(Items from a dataset)
☆ ☆ ☆ ☆ ☆ ☆ ☆
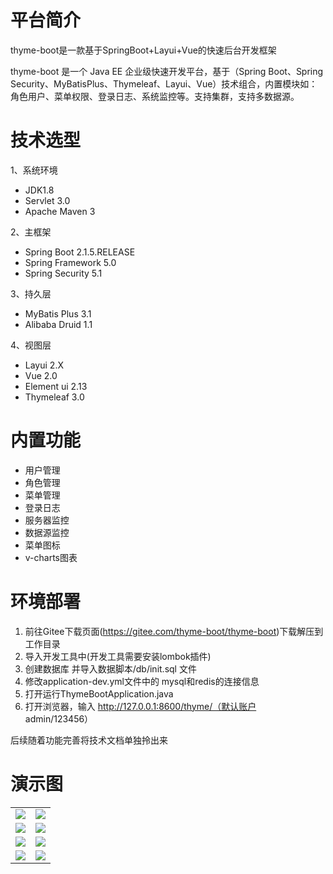 
# 平台简介
thyme-boot是一款基于SpringBoot+Layui+Vue的快速后台开发框架

thyme-boot 是一个 Java EE 企业级快速开发平台，基于（Spring Boot、Spring Security、MyBatisPlus、Thymeleaf、Layui、Vue）技术组合，内置模块如：角色用户、菜单权限、登录日志、系统监控等。支持集群，支持多数据源。

# 技术选型
1、系统环境
* JDK1.8
* Servlet 3.0
* Apache Maven 3

2、主框架
* Spring Boot 2.1.5.RELEASE
* Spring Framework 5.0
* Spring Security 5.1

3、持久层
* MyBatis Plus 3.1
* Alibaba Druid 1.1

4、视图层
* Layui 2.X
* Vue 2.0
* Element ui 2.13
* Thymeleaf 3.0
  
# 内置功能
* 用户管理
* 角色管理
* 菜单管理
* 登录日志
* 服务器监控
* 数据源监控
* 菜单图标
* v-charts图表

# 环境部署
1. 前往Gitee下载页面(https://gitee.com/thyme-boot/thyme-boot)下载解压到工作目录
2. 导入开发工具中(开发工具需要安装lombok插件)
3. 创建数据库 并导入数据脚本/db/init.sql 文件
4. 修改application-dev.yml文件中的 mysql和redis的连接信息
5. 打开运行ThymeBootApplication.java
6. 打开浏览器，输入 http://127.0.0.1:8600/thyme/（默认账户 admin/123456）

后续随着功能完善将技术文档单独拎出来

# 演示图
<table>
    <tr>
        <td><img src="https://thymefree.oss-cn-hangzhou.aliyuncs.com/1.png"/></td>
        <td><img src="https://thymefree.oss-cn-hangzhou.aliyuncs.com/2.png"/></td>
    </tr>
    <tr>
        <td><img src="https://thymefree.oss-cn-hangzhou.aliyuncs.com/3.png"/></td>
        <td><img src="https://thymefree.oss-cn-hangzhou.aliyuncs.com/4.png"/></td>
    </tr>
    <tr>
         <td><img src="https://thymefree.oss-cn-hangzhou.aliyuncs.com/5.png"/></td>
         <td><img src="https://thymefree.oss-cn-hangzhou.aliyuncs.com/6.png"/></td>
    </tr>
    <tr>
         <td><img src="https://thymefree.oss-cn-hangzhou.aliyuncs.com/7.png"/></td>
         <td><img src="https://thymefree.oss-cn-hangzhou.aliyuncs.com/8.png"/></td>
    </tr>
</table>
☆ ☆ ☆ ☆ ☆ ☆ ☆
**Description of the task:** Which lines above hold the string "https"? Show each of them.

**Completed exercise:**
1. 前往Gitee下载页面(https://gitee.com/thyme-boot/thyme-boot)下载解压到工作目录
        <td><img src="https://thymefree.oss-cn-hangzhou.aliyuncs.com/1.png"/></td>
        <td><img src="https://thymefree.oss-cn-hangzhou.aliyuncs.com/2.png"/></td>
        <td><img src="https://thymefree.oss-cn-hangzhou.aliyuncs.com/3.png"/></td>
        <td><img src="https://thymefree.oss-cn-hangzhou.aliyuncs.com/4.png"/></td>
         <td><img src="https://thymefree.oss-cn-hangzhou.aliyuncs.com/5.png"/></td>
         <td><img src="https://thymefree.oss-cn-hangzhou.aliyuncs.com/6.png"/></td>
         <td><img src="https://thymefree.oss-cn-hangzhou.aliyuncs.com/7.png"/></td>
         <td><img src="https://thymefree.oss-cn-hangzhou.aliyuncs.com/8.png"/></td>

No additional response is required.